What you will do » Print out the records precisely, keeping each line identical to its source.

Task data »
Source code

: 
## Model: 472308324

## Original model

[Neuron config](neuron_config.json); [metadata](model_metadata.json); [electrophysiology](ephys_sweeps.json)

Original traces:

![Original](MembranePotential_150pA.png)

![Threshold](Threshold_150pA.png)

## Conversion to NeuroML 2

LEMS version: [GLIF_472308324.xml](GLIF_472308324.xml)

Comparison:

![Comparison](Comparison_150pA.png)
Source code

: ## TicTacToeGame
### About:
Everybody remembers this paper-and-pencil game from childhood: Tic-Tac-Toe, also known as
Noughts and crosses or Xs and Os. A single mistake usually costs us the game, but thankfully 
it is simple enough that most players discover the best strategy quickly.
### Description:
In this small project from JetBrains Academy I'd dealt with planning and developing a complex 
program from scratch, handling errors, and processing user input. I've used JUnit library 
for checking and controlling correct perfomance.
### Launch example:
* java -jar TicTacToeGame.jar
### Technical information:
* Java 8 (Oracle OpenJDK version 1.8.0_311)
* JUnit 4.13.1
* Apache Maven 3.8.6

Task solution »
Source code

: 
## Model: 472308324

## Original model

[Neuron config](neuron_config.json); [metadata](model_metadata.json); [electrophysiology](ephys_sweeps.json)

Original traces:

![Original](MembranePotential_150pA.png)

![Threshold](Threshold_150pA.png)

## Conversion to NeuroML 2

LEMS version: [GLIF_472308324.xml](GLIF_472308324.xml)

Comparison:

![Comparison](Comparison_150pA.png)
Source code

: ## TicTacToeGame
### About:
Everybody remembers this paper-and-pencil game from childhood: Tic-Tac-Toe, also known as
Noughts and crosses or Xs and Os. A single mistake usually costs us the game, but thankfully 
it is simple enough that most players discover the best strategy quickly.
### Description:
In this small project from JetBrains Academy I'd dealt with planning and developing a complex 
program from scratch, handling errors, and processing user input. I've used JUnit library 
for checking and controlling correct perfomance.
### Launch example:
* java -jar TicTacToeGame.jar
### Technical information:
* Java 8 (Oracle OpenJDK version 1.8.0_311)
* JUnit 4.13.1
* Apache Maven 3.8.6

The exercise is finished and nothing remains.